On convient de ne pas trop parler du bon vieux temps, ni de l’expérience en elle même. Chacun tente, au delà du souvenir et de la nostalgie qui l’accompagne, d’établir des ponts entre ce qu’ils étaient et ce qu’ils sont devenus.
LE PARCOURS DEPUIS LE RETOUR. Isabelle se remémore sa classe de Première, sa Terminale et son bac A2, elle glisse sur ‘les problèmes avec la famille,’ revient rapidement sur son année de travail dans une librairie, son BTS édition et son retour à la Fac où elle termine actuellement une licence de psychopathologie. Olivier, ‘directement catapulté’ à son retour dans le cycle supérieur, résume un parcours à priori plus classique, même s’il le définit lui même comme ‘chaotique’ : ‘Trois années d’études de communication, une armée qui me prend au vol, un retour aux études pour une quatrième année de communication, une période de recherche d’emploi un peu confuse (environ 1 an et demi) et puis la création d’une société avec un copain. Une société dans laquelle je suis toujours et qui évolue plutôt positivement.’ Le chemin de Cyril est plus linéaire : ‘J’ai fait une Première et une Terminale, un Bac E, puis un BTS de trois années d’Hôtellerie-Restauration. J’ai travaillé ensuite dans différents hôtels en France, en Écosse et aux États-Unis. Je continue dans cette filière.’ À son retour Yvette a directement intégré la fac (cursus Économie – Gestion) d’où elle est ressortie avec une maîtrise (Bac +4). Elle évoque ‘La période de chaos’ qui a suivi, les divers emplois ‘Pas très probants’ qu’elle a eu et ce qu’elle fait depuis maintenant un peu plus d’un an. ‘Je travaille chez ‘Virgin-Megastore’ au rayon Jazz. Et je crois que j’ai trouvé ma voie dans la musique’. ‘Moi c’est incroyable’, nous dit Bénédicte, ‘je suis partie avec PIE il y a dix ans et j’y suis revenue, puisque maintenant j’y travaille’. Mais, entre ces deux passages, la boucle est vraiment bien bouclée : Licence d’histoire, séjour d’une année au Brésil, travail chez Europ-Assistance où PIE vient la débaucher.

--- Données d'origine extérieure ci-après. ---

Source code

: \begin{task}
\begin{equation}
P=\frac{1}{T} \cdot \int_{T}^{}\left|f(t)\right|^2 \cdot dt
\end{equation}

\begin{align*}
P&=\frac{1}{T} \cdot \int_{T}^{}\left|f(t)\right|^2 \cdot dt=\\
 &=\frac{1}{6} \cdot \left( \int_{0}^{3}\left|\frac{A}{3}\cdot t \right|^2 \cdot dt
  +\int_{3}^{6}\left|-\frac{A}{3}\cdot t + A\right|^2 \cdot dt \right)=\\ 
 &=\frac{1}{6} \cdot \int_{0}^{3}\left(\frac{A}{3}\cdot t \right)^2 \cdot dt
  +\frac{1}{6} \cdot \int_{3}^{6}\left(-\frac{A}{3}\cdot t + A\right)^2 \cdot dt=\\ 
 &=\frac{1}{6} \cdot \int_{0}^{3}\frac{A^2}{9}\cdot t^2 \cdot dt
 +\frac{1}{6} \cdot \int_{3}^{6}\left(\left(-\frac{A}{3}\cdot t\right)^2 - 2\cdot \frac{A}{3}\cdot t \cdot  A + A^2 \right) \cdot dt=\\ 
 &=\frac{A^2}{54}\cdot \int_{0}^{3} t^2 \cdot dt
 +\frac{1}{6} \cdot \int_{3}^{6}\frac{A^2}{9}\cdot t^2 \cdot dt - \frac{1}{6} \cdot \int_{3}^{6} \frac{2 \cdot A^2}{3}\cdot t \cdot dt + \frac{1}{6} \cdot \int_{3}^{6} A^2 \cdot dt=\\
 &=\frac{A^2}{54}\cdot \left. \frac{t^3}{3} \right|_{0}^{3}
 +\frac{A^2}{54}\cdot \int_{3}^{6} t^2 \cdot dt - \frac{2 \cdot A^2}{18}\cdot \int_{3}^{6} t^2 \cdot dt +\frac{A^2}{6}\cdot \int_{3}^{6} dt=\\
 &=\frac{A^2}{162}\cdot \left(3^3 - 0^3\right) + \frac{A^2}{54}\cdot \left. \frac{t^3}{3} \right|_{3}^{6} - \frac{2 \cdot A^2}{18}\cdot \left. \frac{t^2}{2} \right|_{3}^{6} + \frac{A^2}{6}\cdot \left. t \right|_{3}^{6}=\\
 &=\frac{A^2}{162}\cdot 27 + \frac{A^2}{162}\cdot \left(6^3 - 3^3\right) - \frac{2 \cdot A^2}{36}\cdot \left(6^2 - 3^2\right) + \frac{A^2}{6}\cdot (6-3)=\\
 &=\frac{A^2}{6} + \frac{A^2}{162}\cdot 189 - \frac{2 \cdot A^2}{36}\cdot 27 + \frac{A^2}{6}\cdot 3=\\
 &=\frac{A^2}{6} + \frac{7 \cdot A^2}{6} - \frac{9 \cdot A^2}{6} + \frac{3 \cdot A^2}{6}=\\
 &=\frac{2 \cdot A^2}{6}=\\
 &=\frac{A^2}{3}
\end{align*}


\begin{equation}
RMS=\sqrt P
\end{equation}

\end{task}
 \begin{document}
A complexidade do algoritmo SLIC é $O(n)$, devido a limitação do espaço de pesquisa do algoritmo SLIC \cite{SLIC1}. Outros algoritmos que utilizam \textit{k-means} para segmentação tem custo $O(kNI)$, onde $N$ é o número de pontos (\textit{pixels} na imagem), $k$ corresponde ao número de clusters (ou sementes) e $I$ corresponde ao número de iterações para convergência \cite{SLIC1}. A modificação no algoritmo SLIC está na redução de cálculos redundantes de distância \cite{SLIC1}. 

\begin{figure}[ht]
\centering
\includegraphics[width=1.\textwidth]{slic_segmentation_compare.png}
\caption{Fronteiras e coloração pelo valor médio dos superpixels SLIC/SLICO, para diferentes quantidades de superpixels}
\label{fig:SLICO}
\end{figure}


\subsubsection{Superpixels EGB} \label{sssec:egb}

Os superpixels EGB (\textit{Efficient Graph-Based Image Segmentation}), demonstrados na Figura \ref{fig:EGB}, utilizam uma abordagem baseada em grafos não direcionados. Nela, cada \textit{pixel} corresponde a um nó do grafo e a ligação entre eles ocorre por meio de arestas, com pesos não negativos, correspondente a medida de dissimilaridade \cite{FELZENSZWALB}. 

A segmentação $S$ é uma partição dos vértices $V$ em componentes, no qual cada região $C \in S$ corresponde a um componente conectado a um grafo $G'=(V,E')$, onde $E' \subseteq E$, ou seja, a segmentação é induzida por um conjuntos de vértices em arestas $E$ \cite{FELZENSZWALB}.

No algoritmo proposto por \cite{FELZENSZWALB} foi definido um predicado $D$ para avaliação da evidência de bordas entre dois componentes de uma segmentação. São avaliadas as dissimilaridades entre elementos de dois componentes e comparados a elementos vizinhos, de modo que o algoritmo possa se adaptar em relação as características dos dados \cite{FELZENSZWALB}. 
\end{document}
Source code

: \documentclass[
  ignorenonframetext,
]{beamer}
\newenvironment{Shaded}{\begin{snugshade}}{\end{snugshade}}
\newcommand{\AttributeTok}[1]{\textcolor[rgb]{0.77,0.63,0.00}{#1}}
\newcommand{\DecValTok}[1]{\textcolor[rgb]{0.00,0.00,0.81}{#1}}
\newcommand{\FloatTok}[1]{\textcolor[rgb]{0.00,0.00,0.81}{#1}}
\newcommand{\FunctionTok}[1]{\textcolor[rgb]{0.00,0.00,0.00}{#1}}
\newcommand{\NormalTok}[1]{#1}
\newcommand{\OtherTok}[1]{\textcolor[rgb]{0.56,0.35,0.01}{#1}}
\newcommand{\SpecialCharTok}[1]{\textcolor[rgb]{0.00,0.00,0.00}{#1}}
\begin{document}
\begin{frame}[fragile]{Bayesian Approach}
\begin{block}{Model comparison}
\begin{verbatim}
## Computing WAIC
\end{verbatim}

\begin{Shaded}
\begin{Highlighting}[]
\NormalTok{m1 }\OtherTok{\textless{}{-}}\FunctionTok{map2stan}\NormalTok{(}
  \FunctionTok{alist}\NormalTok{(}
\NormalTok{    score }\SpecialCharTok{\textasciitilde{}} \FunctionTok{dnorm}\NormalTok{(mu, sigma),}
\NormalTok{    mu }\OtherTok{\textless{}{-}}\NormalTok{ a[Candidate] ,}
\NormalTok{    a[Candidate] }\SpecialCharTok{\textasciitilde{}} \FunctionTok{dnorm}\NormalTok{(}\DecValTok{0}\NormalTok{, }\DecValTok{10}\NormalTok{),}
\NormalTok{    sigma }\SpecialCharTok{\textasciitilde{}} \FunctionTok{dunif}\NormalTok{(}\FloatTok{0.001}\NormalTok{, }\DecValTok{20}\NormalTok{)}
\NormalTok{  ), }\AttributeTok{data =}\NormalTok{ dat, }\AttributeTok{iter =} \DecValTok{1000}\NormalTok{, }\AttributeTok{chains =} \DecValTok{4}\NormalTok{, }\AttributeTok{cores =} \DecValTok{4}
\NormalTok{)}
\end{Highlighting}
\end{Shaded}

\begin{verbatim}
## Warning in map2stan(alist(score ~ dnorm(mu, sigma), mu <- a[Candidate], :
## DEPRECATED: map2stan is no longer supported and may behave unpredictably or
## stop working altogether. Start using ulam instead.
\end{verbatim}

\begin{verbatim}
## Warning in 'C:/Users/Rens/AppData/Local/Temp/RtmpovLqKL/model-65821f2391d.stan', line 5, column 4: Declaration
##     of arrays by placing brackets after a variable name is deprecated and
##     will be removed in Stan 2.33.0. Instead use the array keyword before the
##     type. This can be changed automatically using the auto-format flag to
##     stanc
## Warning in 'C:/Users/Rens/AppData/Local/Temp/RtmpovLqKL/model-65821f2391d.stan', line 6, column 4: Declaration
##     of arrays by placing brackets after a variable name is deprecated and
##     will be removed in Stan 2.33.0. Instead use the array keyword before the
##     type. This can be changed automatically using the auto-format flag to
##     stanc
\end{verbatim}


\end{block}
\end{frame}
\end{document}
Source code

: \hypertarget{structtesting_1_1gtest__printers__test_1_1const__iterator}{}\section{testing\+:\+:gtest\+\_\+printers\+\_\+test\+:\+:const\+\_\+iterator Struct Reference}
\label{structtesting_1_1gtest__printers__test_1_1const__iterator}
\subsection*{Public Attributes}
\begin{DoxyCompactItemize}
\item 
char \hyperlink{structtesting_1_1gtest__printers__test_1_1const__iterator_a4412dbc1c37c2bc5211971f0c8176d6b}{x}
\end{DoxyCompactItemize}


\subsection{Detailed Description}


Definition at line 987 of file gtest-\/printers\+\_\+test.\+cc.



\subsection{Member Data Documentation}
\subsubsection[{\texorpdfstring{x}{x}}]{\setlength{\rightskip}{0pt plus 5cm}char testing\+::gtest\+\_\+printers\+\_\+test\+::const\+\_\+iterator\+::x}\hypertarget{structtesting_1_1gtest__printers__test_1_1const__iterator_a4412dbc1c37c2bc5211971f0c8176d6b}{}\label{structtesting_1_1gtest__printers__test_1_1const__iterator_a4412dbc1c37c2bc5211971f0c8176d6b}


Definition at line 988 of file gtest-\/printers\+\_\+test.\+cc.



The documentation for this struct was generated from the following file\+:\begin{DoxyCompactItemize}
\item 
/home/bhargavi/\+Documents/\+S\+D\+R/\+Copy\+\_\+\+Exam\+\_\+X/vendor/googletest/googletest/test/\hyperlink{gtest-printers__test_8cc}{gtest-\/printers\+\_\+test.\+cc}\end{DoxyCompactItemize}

SI VOUS N’ÉTIEZ PAS PARTI QU’AURIEZ VOUS FAIT ? ‘ J’ai souvent pensé à ça’, dit Olivier, ‘Et je crois pouvoir dire que je serais resté avec mes objectifs du moment du départ. J’étais un petit lycéen qui était bon en anglais et je m’étais fait à l’idée de devenir professeur d’anglais. J’avais, au fond de moi-même, la vague idée de devenir journaliste, mais je n’osais me l’avouer. C’est là-bas que les choses se sont franchement réveillées. Ma mère américaine m’a demandé un jour ce que je voulais faire, j’ai répondu que j’aurais bien aimé être journaliste. Elle m’a dit : ‘Pourquoi j’aurais bien aimé et pas je veux être…?’. Alors on a pris un crayon, un papier et on a créé un petit journal. Elle m’a totalement conditionné au fait que j’en étais capable. J’ai bien mis un an à le comprendre et à l’admettre. Et un an après j’ai intégré le CELSA. Sans cette année je crois que je me serais laissé porter.’
Pour Yvette c’est différent : ‘Parce que de toute façon je serai partie. Avant mon départ j’avais vraiment l’impression qu’il ne s’était rien passé dans ma vie. C’était la routine, le vide !Un vide que tous les jeunes autour de moi ressentaient. Donc, pour moi, ce départ c’était comme une obligation, un besoin. Quelque chose d’incontournable – et si je n’avais pas croisé PIE j’aurais essayé de vivre la même chose autrement.’
Cyril ne sait pas s’il aurait fait autre chose mais pense que de toute façon il l’aurait fait différemment : ‘Durant mes études, par exemple, j’ai dû faire des stages. Dans ma promotion je suis le seul à avoir accepté de les faire à l’étranger. C’est bien parce que j’avais déjà appris à partir. Si tel n’avait pas été le cas, tout porte à croire que je n’aurais pas réagi comme je l’ai fait’.
Cyril demande ensuite à Olivier s’il estime que, sans être parti un an aux USA, il aurait tout de même créé son entreprise. Olivier avoue, là encore, s’être souvent posé la question, mais ne pas être capable d’y répondre. La discussion s’engage pour savoir si l’esprit d’entreprise des Américains est la cause principale de l’engagement d’Olivier. Bénédicte (qui est partie vers deux destinations très différentes) soutient que le fait d’acquérir cet esprit est plus inhérent au fait d’être parti qu’à la destination choisie. ‘La preuve c’est que finalement Olivier n’est pas journaliste mais chef d’entreprise. S’il était parti au Brésil il aurait peut être fait du chant, mais ne serait sans doute pas devenu chanteur, mais également entrepreneur.’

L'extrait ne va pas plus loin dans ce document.